Question orale n° 999 :
réglementation

14e Législature

Question de : M. Thierry Mariani
Français établis hors de France (11e circonscription) - Les Républicains

M. Thierry Mariani interroge Mme la ministre des affaires sociales, de la santé et des droits des femmes sur le retour en France des jeunes actifs de l'étranger et les difficultés qu'ils rencontrent avec la constitution de leurs droits à la retraite. Compte tenu de la situation en France, beaucoup de jeunes actifs, de plus en plus nombreux, s'expatrient. Aussi, un grand nombre d'entre eux pendant leur expatriation se constituent une épargne retraite notamment à travers des fonds de pensions. En effet, s'il n'y a pas de convention de sécurité sociale entre leur pays de résidence et la France, plus l'expatrié est jeune, moins il a intérêt à cotiser aux régimes de retraite français à travers la caisse des Français de l'étranger (CFE). Mieux vaut donc qu'il épargne la somme qu'il aurait dépensée dans ces cotisations. Lors du retour en France, la non-prise en compte des années d'expatriation dans l'ouverture des droits à la retraite peut s'avérer pénalisante et décourager le retour en France de nombre de jeunes actifs. Aussi, il souhaiterait savoir s'il ne serait pas possible de faciliter le retour de l'épargne constituée à l'étranger dans des plans de retraite français afin d'inciter les jeunes à revenir en France sans que cela ne soit trop pénalisant en terme de retraite. De plus, pour ceux qui restent de manière prolongée à l'étranger et qui souhaitent revenir au moment de leur retraite, le rapatriement de leur épargne retraite est susceptible d'être pris en compte dans l'assiette de l'impôt sur la fortune en France (ISF). Il voudrait également savoir dans quelle mesure il serait possible de ne pas prendre en compte ces sommes dans la base calcul de l'ISF.

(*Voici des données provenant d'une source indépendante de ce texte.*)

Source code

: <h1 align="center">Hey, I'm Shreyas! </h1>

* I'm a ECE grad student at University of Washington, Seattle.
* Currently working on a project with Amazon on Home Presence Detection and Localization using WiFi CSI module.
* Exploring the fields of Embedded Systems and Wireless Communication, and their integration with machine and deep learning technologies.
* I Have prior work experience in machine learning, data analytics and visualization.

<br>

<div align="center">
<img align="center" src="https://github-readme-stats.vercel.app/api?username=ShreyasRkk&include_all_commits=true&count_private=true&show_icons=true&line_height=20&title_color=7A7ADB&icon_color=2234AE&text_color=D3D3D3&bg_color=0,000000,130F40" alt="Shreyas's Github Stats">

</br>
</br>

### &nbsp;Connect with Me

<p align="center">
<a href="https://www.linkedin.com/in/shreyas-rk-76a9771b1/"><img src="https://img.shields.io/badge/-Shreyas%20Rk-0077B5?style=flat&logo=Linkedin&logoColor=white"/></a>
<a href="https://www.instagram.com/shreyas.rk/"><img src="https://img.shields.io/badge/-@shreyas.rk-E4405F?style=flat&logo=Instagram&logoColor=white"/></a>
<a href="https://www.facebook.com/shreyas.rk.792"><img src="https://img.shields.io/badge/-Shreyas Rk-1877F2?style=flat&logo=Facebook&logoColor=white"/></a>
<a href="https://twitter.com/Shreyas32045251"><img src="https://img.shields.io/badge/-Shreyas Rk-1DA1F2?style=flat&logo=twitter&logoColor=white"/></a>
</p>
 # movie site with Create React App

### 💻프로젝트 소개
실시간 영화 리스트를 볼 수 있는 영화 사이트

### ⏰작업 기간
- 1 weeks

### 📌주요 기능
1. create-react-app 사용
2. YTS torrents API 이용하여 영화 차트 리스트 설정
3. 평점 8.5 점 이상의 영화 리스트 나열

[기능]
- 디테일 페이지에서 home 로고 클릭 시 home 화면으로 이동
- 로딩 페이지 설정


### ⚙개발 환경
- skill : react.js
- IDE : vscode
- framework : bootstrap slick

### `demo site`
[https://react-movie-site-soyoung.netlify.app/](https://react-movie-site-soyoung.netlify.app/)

Réponse en séance, et publiée le 27 mars 2015

DIFFICULTÉS RENCONTRÉES DANS LA CONSTITUTION DES DROITS À LA RETRAITE PAR LES ACTIFS EXPATRIÉS DE RETOUR EN FRANCE
Mme la présidente. La parole est à M. Thierry Mariani, pour exposer sa question, n°  999, relative aux difficultés rencontrées dans la constitution des droits à la retraite par les actifs expatriés de retour en France.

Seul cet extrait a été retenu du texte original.